Painful Sushi and Other Pricing Blunders
What’s the worst way to sell something? According to Carnegie Mellon University economics and psychology professor George Loewenstein (see The Pain of Buying and Brain Scans Predict Buying Behavior), selling products in a way that the consumer sees the price increase with every bit of consumption causes the most “pain”. This isn’t physical pain, of course, but rather activation of the brain areas associated with physical pain. In an interview with SmartMoney, Lowenstein noted,
[Consumers are] not weighing the current gratification vs. future gratifications. They experience an immediate pang of pain [when they think of how much they have to pay for something]. That perspective has a lot of implications. For example, it helps to explain why credit cards encourage people to spend; they anesthetize the pain. Paying with a credit card makes you feel like you’re not really spending money when you buy something.

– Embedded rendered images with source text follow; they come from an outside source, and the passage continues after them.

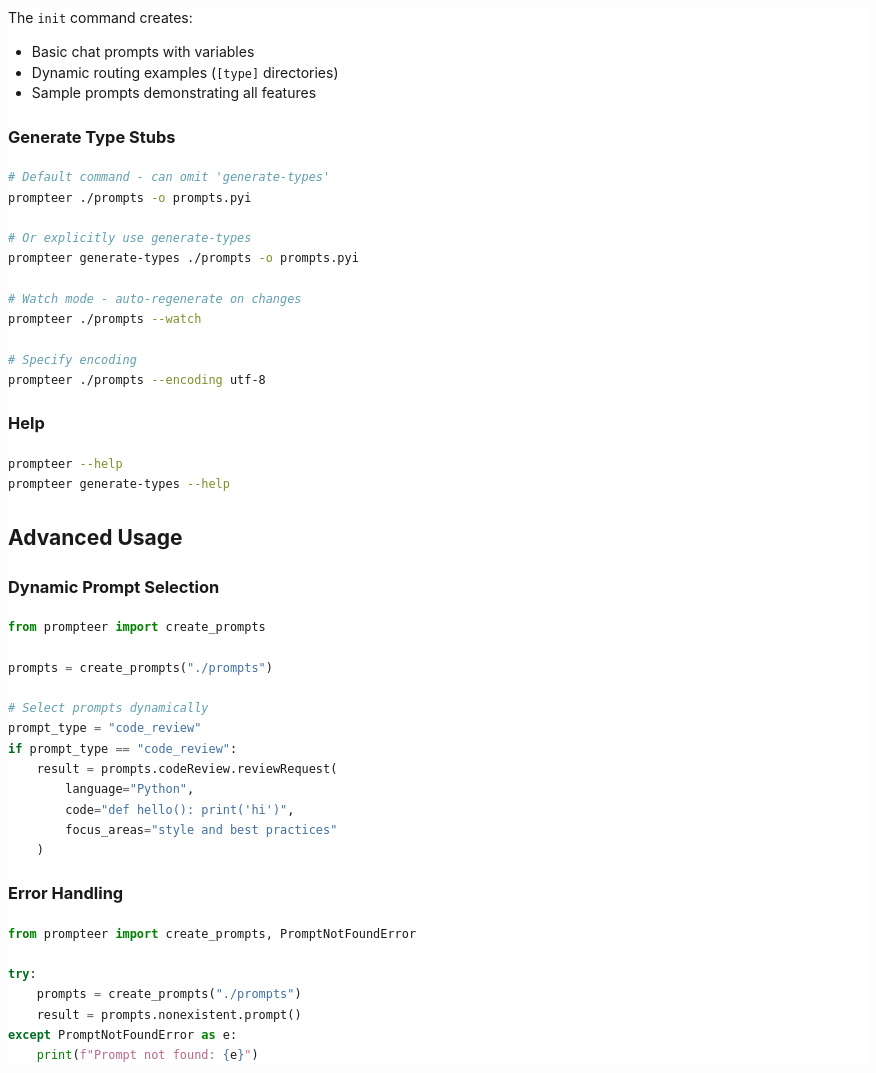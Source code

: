 The `init` command creates:
- Basic chat prompts with variables
- Dynamic routing examples (`[type]` directories)
- Sample prompts demonstrating all features

### Generate Type Stubs

```bash
# Default command - can omit 'generate-types'
prompteer ./prompts -o prompts.pyi

# Or explicitly use generate-types
prompteer generate-types ./prompts -o prompts.pyi

# Watch mode - auto-regenerate on changes
prompteer ./prompts --watch

# Specify encoding
prompteer ./prompts --encoding utf-8
```

### Help

```bash
prompteer --help
prompteer generate-types --help
```

## Advanced Usage

### Dynamic Prompt Selection

```python
from prompteer import create_prompts

prompts = create_prompts("./prompts")

# Select prompts dynamically
prompt_type = "code_review"
if prompt_type == "code_review":
    result = prompts.codeReview.reviewRequest(
        language="Python",
        code="def hello(): print('hi')",
        focus_areas="style and best practices"
    )
```

### Error Handling

```python
from prompteer import create_prompts, PromptNotFoundError

try:
    prompts = create_prompts("./prompts")
    result = prompts.nonexistent.prompt()
except PromptNotFoundError as e:
    print(f"Prompt not found: {e}")
```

It also explains why AOL switched from pay-per-hour Internet service to pay-per-month. When they did that, they got a flood of subscribers. They were caught totally by surprise by the overwhelming consumer demand. Why do people love to prepay for things or pay a flat rate for things? Again, it mutes the pang of pain. The worst-case alternative is when you pay for sushi and you’re paying per piece. Or watching the taxi meter; you know how much every inch of the way is costing you. [From Professor: Pain, Not Logic, Dictates Spending]

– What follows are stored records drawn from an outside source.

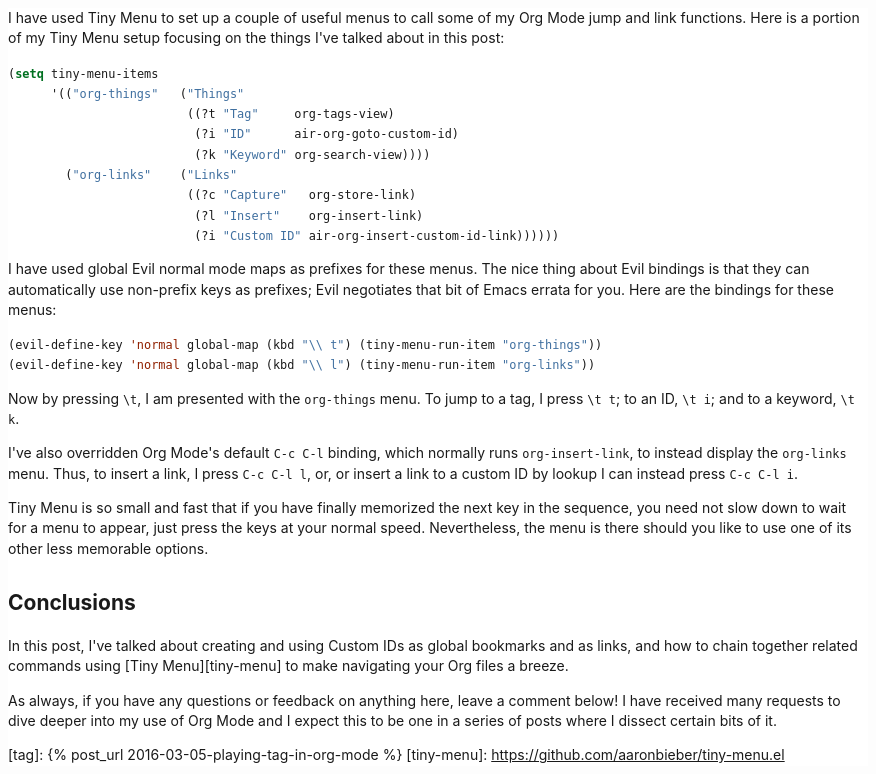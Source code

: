 I have used Tiny Menu to set up a couple of useful menus to call some of my Org
Mode jump and link functions. Here is a portion of my Tiny Menu setup focusing
on the things I've talked about in this post:

```cl
(setq tiny-menu-items
      '(("org-things"   ("Things"
                         ((?t "Tag"     org-tags-view)
                          (?i "ID"      air-org-goto-custom-id)
                          (?k "Keyword" org-search-view))))
        ("org-links"    ("Links"
                         ((?c "Capture"   org-store-link)
                          (?l "Insert"    org-insert-link)
                          (?i "Custom ID" air-org-insert-custom-id-link))))))
```

I have used global Evil normal mode maps as prefixes for these menus. The nice
thing about Evil bindings is that they can automatically use non-prefix keys as
prefixes; Evil negotiates that bit of Emacs errata for you. Here are the
bindings for these menus:

```cl
(evil-define-key 'normal global-map (kbd "\\ t") (tiny-menu-run-item "org-things"))
(evil-define-key 'normal global-map (kbd "\\ l") (tiny-menu-run-item "org-links"))
```

Now by pressing `\t`, I am presented with the `org-things` menu. To jump to a
tag, I press `\t t`; to an ID, `\t i`; and to a keyword, `\t k`.

I've also overridden Org Mode's default `C-c C-l` binding, which normally runs
`org-insert-link`, to instead display the `org-links` menu. Thus, to insert a
link, I press `C-c C-l l`, or, or insert a link to a custom ID by lookup I can
instead press `C-c C-l i`.

Tiny Menu is so small and fast that if you have finally memorized the next key
in the sequence, you need not slow down to wait for a menu to appear, just press
the keys at your normal speed. Nevertheless, the menu is there should you like
to use one of its other less memorable options.

## Conclusions ##

In this post, I've talked about creating and using Custom IDs as global
bookmarks and as links, and how to chain together related commands using
[Tiny Menu][tiny-menu] to make navigating your Org files a breeze.

As always, if you have any questions or feedback on anything here, leave a
comment below! I have received many requests to dive deeper into my use of Org
Mode and I expect this to be one in a series of posts where I dissect certain
bits of it.

[tag]: {% post_url 2016-03-05-playing-tag-in-org-mode %}
[tiny-menu]: https://github.com/aaronbieber/tiny-menu.el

Marketers have realized this for years, and have responded with offers designed to minimize the pain associated with buying their product. A few current, heavily promoted offers include all-inclusive dinner prices (TGI Fridays and others) and a monthly price for any number of movies (Netflix, Blockbuster). In each case, the marketer offers a single, relatively attractive price that removes additional pain from the buying experience.
Interestingly, it’s possible that in many cases, the single price is actully higher than the amount the consumer would have spent on individual food items, movie rentals, etc. Nevertheless, the all-inclusive number is likely to appeal to many consumers, particularly those that Lowenstein would identify as being most sensitive to the pain of buying.
The message to marketers is clear: try to avoid multiple individual “pain points” in the buying process when possible. Obviously, some situations make individual purchases unavoidable – it’s hard to visualize a grocery store that could offer fee-based shopping instead of item-by-item pricing. Other business situations, though, may permit some experimentation with a single price approach for multiple items usually purchased separately, a monthly or annual fee instead of individual transactions, etc. Such an approach may not only boost sales, but in some cases profit margin as well.
We’re glad to see neuroeconomics (and, by extension, neuromarketing) get some thoughtful coverage in the popular press.